The Commission freezes future expenditure and increases payments into its draft budget 2013
The draft budget for 2013 presented by the European Commission freezes expenditure because the increase of commitments is at the level of inflation, cuts its staff by 1%, and it proposes a 6.8% increase in the level of payments aimed at, according to the Commission, contributing directly to growth and jobs in Europe. However, this proposal does not take into account the costs of Croatia joining the EU in July 2013.
The European Commission published the draft budget for 2013 that seeks savings and cost-efficiency, cutting budget lines for programmes that do not show tangible effectiveness. Also, it increases payments in €62,5 billion to job friendly growth in Europe. Overall the draft budget for 2013 amounts to €150,9 billion in commitments, a 2% increase on last year, in line with the current inflation rate. Payments represent €137,9 billion which amounts to an increase of 6,8%. According to the Commission, they are the logical consequence of past commitments. In March 2012, the European Parliament which is in charge with the Council to approve the budget, expressed its concern about this reduction in 2013 budget.
With regard to the increase of the payments, the Commission considers as a priority to invest in the following programmes: the Research framework Programmes (€9,0 billion, 28,1% increase on 2012), the Competitiveness and Innovation Programme (€546,4 million, 47,8% increase), the structural and cohesion funds (€49 billion, 11,7% increase), and life long learning (€1,2 billion, 15,8% increase).

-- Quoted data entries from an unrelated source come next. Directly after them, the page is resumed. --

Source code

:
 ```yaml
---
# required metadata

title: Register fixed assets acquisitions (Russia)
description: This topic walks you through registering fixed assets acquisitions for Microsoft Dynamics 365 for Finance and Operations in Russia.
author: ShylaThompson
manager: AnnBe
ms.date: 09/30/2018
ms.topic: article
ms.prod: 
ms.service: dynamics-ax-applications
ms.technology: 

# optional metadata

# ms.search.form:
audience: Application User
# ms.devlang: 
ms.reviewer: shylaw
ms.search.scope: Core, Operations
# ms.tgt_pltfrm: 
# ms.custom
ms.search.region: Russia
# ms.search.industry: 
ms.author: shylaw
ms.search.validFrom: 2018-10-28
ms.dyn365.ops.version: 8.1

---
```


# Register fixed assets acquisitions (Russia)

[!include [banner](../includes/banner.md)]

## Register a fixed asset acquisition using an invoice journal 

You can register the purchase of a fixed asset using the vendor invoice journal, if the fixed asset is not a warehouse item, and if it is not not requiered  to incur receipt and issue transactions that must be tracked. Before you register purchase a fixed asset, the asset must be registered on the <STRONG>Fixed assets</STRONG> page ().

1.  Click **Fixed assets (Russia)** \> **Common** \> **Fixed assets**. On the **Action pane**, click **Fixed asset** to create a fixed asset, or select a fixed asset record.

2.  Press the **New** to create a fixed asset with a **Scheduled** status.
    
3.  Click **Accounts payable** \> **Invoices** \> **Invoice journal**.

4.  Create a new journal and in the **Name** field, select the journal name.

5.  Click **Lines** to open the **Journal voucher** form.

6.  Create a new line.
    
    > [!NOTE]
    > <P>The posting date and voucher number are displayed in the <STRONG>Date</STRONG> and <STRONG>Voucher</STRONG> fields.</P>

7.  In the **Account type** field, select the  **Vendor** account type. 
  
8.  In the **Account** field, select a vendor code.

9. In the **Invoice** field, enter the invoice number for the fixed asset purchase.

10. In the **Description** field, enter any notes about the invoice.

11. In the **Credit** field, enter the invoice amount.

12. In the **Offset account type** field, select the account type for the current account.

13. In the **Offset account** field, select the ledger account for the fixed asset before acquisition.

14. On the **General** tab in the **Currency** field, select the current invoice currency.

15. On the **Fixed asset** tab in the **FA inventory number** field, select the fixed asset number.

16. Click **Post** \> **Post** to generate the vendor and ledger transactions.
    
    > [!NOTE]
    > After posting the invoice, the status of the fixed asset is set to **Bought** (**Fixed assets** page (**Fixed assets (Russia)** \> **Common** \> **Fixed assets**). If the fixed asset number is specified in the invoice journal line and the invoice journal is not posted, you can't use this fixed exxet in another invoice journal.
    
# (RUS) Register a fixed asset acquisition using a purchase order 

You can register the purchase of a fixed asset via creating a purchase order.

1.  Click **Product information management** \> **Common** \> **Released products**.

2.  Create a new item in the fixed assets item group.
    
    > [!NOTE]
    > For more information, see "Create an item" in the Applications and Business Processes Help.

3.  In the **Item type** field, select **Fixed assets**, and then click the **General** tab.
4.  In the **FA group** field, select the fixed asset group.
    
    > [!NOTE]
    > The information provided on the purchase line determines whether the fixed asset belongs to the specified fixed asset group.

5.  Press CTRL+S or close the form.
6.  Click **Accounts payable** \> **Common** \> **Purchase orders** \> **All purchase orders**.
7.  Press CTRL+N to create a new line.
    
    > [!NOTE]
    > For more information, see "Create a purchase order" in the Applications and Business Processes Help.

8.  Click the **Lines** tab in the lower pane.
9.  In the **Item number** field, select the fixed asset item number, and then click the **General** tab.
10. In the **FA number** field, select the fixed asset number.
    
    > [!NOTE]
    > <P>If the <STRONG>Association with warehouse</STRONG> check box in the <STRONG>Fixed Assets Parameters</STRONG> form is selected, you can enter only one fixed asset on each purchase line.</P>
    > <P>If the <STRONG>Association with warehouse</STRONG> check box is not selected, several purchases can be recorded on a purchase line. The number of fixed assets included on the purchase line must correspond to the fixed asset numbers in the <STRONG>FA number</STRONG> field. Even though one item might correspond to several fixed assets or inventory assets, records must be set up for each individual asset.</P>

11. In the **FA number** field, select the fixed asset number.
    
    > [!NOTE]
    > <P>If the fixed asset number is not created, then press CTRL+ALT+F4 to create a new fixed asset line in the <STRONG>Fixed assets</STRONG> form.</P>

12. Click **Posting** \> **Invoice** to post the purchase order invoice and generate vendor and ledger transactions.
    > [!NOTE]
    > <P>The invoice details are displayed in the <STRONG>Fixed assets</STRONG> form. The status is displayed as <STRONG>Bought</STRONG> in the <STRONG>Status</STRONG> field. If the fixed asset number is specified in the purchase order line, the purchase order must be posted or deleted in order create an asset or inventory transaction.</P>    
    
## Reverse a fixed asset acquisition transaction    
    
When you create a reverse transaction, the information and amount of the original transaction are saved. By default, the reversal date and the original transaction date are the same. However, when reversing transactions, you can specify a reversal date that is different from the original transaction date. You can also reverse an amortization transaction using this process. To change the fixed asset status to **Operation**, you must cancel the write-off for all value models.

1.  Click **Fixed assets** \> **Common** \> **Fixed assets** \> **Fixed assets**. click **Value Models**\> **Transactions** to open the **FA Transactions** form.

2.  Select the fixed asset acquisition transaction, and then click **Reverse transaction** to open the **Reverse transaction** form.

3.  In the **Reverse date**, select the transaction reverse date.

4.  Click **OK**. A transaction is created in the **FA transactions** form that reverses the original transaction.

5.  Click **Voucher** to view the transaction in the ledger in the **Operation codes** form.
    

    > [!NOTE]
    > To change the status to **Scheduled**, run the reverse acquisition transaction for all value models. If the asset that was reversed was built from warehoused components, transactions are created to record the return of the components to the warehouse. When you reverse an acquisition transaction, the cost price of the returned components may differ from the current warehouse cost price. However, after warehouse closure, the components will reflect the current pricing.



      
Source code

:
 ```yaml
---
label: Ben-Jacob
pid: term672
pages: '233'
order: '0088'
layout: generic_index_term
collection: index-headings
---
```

On the freezing of future expenditure, budget lines for programmes that do not show tangible effectiveness have been cut while pressure was exerted on every EU institution and agency to seek savings wherever possible. Most EU agencies will actually see a real cut in their annual budget. For its part, the Commission also freezes its own budget below inflation level, while cutting its staff by 1%, the first step towards the goal of a 5% reduction of staff in 5 years.